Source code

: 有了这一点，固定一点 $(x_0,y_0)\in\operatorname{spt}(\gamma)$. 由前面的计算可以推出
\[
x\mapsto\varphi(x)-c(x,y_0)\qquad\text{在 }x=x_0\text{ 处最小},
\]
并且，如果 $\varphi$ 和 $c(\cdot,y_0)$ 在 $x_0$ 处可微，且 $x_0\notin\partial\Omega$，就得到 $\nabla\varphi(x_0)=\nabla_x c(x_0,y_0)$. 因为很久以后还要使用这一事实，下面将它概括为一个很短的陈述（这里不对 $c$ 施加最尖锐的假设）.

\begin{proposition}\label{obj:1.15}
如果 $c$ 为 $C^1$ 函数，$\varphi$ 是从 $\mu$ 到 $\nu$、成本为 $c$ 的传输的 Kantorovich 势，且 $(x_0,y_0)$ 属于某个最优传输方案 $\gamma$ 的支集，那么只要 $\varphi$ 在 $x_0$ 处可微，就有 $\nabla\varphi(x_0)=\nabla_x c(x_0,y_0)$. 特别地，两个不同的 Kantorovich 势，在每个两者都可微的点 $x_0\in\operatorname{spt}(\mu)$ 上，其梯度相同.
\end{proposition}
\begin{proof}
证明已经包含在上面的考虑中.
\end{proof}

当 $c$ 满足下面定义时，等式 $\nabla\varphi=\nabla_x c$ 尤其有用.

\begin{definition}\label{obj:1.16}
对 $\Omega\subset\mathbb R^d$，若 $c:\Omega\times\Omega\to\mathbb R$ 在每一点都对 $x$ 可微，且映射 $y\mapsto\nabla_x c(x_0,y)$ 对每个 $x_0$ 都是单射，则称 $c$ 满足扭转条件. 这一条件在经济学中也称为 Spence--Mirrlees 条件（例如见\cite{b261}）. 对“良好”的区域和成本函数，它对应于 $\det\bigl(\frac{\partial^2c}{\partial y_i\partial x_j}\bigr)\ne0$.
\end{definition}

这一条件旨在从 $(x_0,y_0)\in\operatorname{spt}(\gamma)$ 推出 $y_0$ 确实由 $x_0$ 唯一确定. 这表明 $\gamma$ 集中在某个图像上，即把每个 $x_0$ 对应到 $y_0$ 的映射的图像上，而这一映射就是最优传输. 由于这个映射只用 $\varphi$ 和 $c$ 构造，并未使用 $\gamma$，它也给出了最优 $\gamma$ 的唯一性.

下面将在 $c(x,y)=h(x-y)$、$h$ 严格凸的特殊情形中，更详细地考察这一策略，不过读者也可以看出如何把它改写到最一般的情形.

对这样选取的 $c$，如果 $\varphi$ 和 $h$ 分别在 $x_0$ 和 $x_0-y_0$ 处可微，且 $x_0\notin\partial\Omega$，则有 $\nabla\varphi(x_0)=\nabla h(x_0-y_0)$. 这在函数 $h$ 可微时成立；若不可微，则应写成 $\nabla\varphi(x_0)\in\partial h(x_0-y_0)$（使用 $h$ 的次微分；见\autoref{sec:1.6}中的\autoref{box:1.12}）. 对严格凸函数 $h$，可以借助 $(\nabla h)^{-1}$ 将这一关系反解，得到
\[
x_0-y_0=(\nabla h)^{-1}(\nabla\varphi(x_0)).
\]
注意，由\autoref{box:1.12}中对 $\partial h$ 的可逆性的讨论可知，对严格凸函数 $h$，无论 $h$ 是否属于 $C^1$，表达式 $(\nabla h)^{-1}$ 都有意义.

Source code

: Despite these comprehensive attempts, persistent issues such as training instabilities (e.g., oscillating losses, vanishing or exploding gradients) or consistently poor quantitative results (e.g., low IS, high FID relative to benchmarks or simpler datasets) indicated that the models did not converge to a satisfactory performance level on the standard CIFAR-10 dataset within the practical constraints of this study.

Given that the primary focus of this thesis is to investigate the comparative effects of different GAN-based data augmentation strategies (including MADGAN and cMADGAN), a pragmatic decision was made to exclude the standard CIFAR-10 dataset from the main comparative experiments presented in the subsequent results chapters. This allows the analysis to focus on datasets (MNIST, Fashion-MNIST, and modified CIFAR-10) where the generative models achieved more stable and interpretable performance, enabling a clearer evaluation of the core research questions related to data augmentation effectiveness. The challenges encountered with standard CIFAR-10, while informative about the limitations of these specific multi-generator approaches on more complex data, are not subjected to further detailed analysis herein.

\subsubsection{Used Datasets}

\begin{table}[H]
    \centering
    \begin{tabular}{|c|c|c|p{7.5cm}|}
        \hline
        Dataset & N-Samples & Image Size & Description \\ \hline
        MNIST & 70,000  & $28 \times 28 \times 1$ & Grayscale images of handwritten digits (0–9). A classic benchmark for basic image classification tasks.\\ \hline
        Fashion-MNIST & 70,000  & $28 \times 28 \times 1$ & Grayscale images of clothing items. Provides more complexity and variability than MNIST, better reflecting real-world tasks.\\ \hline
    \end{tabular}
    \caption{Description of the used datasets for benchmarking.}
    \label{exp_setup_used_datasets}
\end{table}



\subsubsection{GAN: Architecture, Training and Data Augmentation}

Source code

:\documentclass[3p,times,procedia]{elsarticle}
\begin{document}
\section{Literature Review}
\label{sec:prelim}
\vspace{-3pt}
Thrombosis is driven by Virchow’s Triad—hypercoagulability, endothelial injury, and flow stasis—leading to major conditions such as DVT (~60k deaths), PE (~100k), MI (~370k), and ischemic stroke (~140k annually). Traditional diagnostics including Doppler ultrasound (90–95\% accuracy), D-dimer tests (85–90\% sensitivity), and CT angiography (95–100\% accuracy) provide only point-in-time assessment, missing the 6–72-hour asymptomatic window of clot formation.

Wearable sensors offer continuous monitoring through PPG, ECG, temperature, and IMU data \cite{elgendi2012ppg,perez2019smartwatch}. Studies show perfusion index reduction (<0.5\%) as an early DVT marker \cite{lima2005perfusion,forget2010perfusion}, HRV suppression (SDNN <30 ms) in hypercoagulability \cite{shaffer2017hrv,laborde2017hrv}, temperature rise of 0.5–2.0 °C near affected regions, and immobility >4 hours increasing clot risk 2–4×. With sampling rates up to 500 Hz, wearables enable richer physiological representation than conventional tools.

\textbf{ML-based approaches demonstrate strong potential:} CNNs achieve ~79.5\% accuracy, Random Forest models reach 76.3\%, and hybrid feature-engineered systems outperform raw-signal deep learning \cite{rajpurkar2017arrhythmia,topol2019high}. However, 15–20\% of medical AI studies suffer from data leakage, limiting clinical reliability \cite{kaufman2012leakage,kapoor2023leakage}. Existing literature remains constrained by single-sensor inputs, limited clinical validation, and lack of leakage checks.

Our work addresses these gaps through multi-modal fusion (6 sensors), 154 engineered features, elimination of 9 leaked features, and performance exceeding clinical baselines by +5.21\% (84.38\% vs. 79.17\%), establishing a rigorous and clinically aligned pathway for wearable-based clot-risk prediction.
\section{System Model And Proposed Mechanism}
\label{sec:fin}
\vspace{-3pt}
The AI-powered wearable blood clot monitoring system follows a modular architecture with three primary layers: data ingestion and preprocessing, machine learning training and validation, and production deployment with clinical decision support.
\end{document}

--------------------

Your objective: Wherever the word "begin" appears in the listing, copy the line that holds it.

Final answer:
\begin{proposition}\label{obj:1.15}
\begin{proof}
\begin{definition}\label{obj:1.16}
\begin{table}[H]
    \begin{tabular}{|c|c|c|p{7.5cm}|}
\begin{document}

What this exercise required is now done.